Now that a bad guy has been in your account, you have to assume that they have your email and password and probably stole some other passwords too. It is a really bad idea to use the same password on multiple sites, but remembering lots of unique passwords is impossible with the number of accounts we all have today.

To keep everything straight, I use LastPass. LastPass is free for desktop and $1 per month for mobile (totally worth it!) and keeps all of your passwords secure under a super secure master password with two-factor authentication.

LastPass is the “last password” you’ll ever need to remember. Once you added the app to your computer and phone, you can import your saved passwords from your browser and run a test to see how secure you really are. Chances are, you are in pretty bad shape when you get started. Most people are. But it is an easy fix to get secure.

Use the LastPass built-in secure password generator to make new, unique passwords for every single website. When you’re done, you’re secure.

If you don’t like LastPass, you can also check out Dashlane as an alternative.

Assess the Damages and Let People Know

Now that you’re secure again, take a look in your email account and try to figure out what the bad guys did. If you can find a list of where they sent bad stuff in your history, it is best to let all of those people know about the hack and that you’ve since fixed it.

If you’re a really good Samaritan, you can send your entire address book a warning, and maybe copy in a link to this post in case they got hacked too.

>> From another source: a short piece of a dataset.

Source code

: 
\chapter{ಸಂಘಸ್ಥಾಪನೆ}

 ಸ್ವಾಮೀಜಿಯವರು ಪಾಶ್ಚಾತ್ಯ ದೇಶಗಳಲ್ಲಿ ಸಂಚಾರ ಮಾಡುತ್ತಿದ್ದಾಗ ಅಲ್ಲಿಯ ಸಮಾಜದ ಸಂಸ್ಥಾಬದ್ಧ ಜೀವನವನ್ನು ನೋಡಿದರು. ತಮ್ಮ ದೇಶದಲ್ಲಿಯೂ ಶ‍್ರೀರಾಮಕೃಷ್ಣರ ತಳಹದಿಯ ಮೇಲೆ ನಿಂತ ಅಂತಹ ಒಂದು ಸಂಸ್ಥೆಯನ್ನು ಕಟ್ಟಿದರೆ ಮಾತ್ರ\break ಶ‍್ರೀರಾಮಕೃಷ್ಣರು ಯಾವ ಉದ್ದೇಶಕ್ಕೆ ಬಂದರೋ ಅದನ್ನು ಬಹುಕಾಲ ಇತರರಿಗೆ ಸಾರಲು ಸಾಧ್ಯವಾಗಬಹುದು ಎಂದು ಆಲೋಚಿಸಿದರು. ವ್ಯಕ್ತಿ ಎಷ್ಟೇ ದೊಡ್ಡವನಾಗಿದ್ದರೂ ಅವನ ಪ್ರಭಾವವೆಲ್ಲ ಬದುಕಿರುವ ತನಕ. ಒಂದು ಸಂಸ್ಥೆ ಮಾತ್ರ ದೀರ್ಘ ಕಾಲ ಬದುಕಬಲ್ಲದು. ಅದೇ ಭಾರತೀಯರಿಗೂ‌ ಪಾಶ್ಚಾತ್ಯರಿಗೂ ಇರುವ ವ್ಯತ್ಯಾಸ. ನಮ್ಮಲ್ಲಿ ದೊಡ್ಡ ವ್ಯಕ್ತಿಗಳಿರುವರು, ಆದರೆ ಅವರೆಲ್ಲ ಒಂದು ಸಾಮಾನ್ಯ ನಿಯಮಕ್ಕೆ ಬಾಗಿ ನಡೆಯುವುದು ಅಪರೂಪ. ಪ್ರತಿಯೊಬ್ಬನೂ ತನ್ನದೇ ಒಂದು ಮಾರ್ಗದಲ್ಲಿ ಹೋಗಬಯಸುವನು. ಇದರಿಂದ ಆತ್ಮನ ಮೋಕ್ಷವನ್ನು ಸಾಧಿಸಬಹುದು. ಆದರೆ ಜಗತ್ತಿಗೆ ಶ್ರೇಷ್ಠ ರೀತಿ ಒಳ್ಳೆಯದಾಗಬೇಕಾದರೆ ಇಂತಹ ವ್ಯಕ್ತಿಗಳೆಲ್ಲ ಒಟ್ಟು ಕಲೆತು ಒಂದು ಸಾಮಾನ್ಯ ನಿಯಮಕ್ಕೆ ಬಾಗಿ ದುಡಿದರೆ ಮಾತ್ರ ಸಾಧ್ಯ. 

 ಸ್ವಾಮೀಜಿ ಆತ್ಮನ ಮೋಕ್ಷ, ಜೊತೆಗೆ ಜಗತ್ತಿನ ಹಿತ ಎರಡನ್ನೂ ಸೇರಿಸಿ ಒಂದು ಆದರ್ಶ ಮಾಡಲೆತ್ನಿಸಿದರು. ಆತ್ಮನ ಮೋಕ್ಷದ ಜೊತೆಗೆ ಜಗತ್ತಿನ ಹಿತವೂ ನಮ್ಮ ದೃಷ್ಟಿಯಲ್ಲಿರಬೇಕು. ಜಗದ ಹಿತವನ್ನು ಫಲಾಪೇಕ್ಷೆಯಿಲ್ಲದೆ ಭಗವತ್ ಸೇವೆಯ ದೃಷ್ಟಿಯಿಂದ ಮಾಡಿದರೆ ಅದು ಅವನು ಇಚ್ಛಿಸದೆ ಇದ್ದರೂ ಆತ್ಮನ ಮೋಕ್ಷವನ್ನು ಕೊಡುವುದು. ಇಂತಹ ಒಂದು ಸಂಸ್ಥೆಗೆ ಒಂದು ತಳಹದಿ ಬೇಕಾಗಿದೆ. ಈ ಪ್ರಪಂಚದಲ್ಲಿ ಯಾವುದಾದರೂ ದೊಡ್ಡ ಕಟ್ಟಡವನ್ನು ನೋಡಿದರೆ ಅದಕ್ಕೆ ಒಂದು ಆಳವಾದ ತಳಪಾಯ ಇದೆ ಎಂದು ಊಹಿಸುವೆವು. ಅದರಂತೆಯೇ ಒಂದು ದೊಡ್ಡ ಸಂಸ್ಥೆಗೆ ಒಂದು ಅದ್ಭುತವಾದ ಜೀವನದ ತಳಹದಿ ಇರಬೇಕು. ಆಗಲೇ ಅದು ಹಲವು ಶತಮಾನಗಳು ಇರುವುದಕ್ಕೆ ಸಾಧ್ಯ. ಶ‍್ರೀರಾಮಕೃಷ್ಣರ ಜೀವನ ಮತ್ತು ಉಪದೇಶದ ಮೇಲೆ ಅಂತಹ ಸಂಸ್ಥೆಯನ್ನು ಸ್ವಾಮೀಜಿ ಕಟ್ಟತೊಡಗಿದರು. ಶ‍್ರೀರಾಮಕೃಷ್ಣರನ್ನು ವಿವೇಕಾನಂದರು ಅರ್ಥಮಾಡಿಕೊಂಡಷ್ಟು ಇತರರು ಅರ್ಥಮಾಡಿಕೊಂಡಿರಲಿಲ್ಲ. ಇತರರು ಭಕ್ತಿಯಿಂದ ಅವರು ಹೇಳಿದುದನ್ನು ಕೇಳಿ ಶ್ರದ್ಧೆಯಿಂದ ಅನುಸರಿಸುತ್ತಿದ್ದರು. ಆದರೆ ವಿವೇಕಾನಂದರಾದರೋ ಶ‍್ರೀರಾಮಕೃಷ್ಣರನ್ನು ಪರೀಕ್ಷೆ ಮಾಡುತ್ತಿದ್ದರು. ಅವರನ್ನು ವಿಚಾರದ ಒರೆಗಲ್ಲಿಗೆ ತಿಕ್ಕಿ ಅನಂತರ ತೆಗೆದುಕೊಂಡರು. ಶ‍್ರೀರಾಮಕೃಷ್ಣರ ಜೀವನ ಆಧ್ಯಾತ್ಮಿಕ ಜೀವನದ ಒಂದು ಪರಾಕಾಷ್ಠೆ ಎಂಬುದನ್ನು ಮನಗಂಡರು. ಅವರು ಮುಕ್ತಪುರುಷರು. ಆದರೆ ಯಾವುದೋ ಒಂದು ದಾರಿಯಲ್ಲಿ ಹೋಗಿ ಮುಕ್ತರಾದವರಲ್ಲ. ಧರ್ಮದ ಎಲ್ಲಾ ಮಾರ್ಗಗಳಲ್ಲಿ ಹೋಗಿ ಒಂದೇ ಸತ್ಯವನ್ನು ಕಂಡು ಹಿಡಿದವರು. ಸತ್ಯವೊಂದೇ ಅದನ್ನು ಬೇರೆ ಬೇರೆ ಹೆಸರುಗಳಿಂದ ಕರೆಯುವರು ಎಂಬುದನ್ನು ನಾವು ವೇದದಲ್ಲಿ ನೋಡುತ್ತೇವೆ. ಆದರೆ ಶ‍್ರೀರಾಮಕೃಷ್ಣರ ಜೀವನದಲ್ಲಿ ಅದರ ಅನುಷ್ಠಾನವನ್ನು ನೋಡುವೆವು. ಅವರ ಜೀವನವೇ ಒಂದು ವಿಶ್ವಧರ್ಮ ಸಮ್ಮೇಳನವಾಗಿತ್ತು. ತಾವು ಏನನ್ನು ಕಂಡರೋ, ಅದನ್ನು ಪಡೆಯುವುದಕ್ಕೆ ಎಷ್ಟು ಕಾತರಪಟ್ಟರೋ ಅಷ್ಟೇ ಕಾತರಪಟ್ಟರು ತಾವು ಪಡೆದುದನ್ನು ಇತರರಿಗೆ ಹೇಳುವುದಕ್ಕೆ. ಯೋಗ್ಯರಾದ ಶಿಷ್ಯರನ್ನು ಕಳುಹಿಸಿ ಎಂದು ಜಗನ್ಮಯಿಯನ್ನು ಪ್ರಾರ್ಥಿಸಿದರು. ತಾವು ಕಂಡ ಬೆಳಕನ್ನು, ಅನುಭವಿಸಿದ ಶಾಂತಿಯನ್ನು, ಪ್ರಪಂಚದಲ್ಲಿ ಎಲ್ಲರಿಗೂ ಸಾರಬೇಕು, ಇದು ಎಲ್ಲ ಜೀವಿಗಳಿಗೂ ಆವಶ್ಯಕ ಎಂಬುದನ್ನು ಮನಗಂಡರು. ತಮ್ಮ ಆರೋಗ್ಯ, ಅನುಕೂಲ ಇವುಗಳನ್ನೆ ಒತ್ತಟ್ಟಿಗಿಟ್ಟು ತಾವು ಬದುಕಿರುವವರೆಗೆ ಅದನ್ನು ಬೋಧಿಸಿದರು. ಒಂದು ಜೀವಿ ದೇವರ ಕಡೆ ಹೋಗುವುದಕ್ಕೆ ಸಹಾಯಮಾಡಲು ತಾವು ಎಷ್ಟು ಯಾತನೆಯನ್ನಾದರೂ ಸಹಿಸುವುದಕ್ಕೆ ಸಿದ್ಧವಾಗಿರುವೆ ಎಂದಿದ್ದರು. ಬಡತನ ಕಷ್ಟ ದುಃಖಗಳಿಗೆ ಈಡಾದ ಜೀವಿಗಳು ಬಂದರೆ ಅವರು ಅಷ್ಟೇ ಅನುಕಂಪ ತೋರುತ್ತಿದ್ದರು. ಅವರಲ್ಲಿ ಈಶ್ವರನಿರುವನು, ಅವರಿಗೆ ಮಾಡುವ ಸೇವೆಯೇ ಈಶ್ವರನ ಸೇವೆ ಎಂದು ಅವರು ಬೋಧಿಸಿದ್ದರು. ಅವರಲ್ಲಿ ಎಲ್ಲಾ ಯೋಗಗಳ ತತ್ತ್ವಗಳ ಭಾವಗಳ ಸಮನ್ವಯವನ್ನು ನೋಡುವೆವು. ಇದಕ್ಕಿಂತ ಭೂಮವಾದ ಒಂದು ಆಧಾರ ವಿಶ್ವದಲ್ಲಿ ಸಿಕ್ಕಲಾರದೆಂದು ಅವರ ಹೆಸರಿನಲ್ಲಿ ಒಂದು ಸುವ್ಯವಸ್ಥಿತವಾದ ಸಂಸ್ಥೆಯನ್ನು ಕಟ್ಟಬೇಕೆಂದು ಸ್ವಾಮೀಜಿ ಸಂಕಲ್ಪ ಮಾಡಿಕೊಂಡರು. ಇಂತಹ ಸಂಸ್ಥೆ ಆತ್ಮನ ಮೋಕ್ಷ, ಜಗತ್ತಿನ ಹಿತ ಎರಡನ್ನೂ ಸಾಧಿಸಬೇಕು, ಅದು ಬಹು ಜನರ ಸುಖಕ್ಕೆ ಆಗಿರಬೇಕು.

When you have time, you can go through your archives, sent mail, and history and delete out the messages and other records of the hacker’s presence in your account just to be safe. Once they are locked out with a new, strong password with two-factor authentication there is little ability that they can cause any more trouble, but it is better to be safe than sorry.

Prevention is Easier

Like with most nasty problems in our lives, it is easier to put in a little work ahead of time than deal with the hassle of cleaning up when the problem strikes. If you’ve never been hacked, there is no better day than today to add LastPass, make all of your passwords secure, implement two-factor authentication, and secure your online life.

2 thoughts on “What to Do When Your Email Gets Hacked”

  1. Anyone able to help me!!!
    My sister recently found out she was hacked every electronic that connects to her WiFi is automatically hacked. When she started to look into it she discovered she had been hacked for almost a year they have all her bank info social security numbers for her husband, her 5 kids, and herself did more digging all the IP address’ lead to are mediacom

    1. Hi Zach, sorry to hear about this. Unfortunately, it’s going to be a lot of work to clean this up. I suggest your sister’s family lock their credit reports with the three major credit reporting bureaus (she can do this free online). I would also call up the bank and get new accounts set up to avoid future fraud.